Models

The gateway exposes two machines:

Naming convention

Pattern	Behavior
`5080/<model>`	Force routing to the 5080
`spark/<model>`	Force routing to the Spark
`<model>` (bare name)	Auto-routed to the least-busy backend that has it
`<big-model>` (70B+)	Only on Spark — bare name routes there
`coder/<model>`	Code-specialized models (5080)
`embed/<model>`	Embedding models (5080)
`whisper-large-v3`	Transcription (5080)

Model	Best for	Where	Notes
`llama3.2:3b` via `5080/llama3.2:3b`	Ultra-low-latency tasks	5080	2 GB. Fastest response.
`llama3.1:8b`	General-purpose chat	auto (5080 or Spark)	Balanced quality/speed.
`qwen3:8b`	General-purpose chat, multilingual	auto	Alternative to llama3.1.
`phi4:14b` via `5080/phi4:14b`	Reasoning-heavy tasks	5080	Strong for its size.
`gpt-oss:20b`	General use, mid-size	5080	OpenAI's 20B MoE release.
`qwen3:32b`	Mid-size quality	Spark	Smaller Qwen3 family.
`llama3.3:70b`	Best general-purpose	Spark	Meta's best dense 70B.
`qwen2.5:72b`	Alternative large dense	Spark	—
`qwen3-next:80b`	MoE, faster than dense 70B	Spark	Alibaba's MoE.

Model	Where	Notes
`5080/llama3.2-vision:11b`	5080	OCR, image Q&A. Send images as base64 data URLs in `content`.

Model	Where	Notes
`coder/qwen2.5-coder:7b`	5080	Faster, lower quality.
`coder/qwen2.5-coder:14b`	5080	Recommended default for IDE integration.

Model	Where	Dimension
`embed/nomic-embed-text`	5080	768

Model	Where	Notes
`whisper-large-v3`	5080	Whisper Large v3 via faster-whisper.

Need it fast?
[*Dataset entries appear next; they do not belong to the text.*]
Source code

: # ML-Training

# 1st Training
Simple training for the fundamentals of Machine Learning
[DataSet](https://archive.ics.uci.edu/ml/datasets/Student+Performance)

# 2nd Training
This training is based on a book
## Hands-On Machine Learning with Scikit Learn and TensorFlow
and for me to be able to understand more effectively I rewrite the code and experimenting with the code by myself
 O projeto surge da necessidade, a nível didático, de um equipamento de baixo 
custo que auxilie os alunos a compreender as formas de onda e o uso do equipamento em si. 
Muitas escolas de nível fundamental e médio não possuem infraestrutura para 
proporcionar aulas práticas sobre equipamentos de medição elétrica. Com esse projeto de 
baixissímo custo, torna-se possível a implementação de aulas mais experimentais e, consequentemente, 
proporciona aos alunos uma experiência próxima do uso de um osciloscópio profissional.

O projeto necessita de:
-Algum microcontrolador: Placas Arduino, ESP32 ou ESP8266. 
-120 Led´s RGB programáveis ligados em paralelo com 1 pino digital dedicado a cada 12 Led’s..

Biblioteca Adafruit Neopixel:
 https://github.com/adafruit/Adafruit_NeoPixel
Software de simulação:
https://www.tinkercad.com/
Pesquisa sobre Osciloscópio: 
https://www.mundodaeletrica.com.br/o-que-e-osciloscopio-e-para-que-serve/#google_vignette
Use llama3.2:3b on 5080.
General chat? Use bare llama3.1:8b — auto-routes to whichever backend is idle.
Need quality? Use llama3.3:70b — it's the strongest general model available here.
Code completion in an IDE? Use coder/qwen2.5-coder:14b.
OCR or looking at images? 5080/llama3.2-vision:11b.
Embeddings for RAG? embed/nomic-embed-text.
Transcribing audio? whisper-large-v3.

Models not recently used must load from disk. The 5080 uses spinning disks — first request after idle can be slow:

After the first load, models stay resident in VRAM for 30 minutes after the last request.

The Spark uses NVMe — its large models still take real time to load (they're huge) but the per-byte cost is much lower.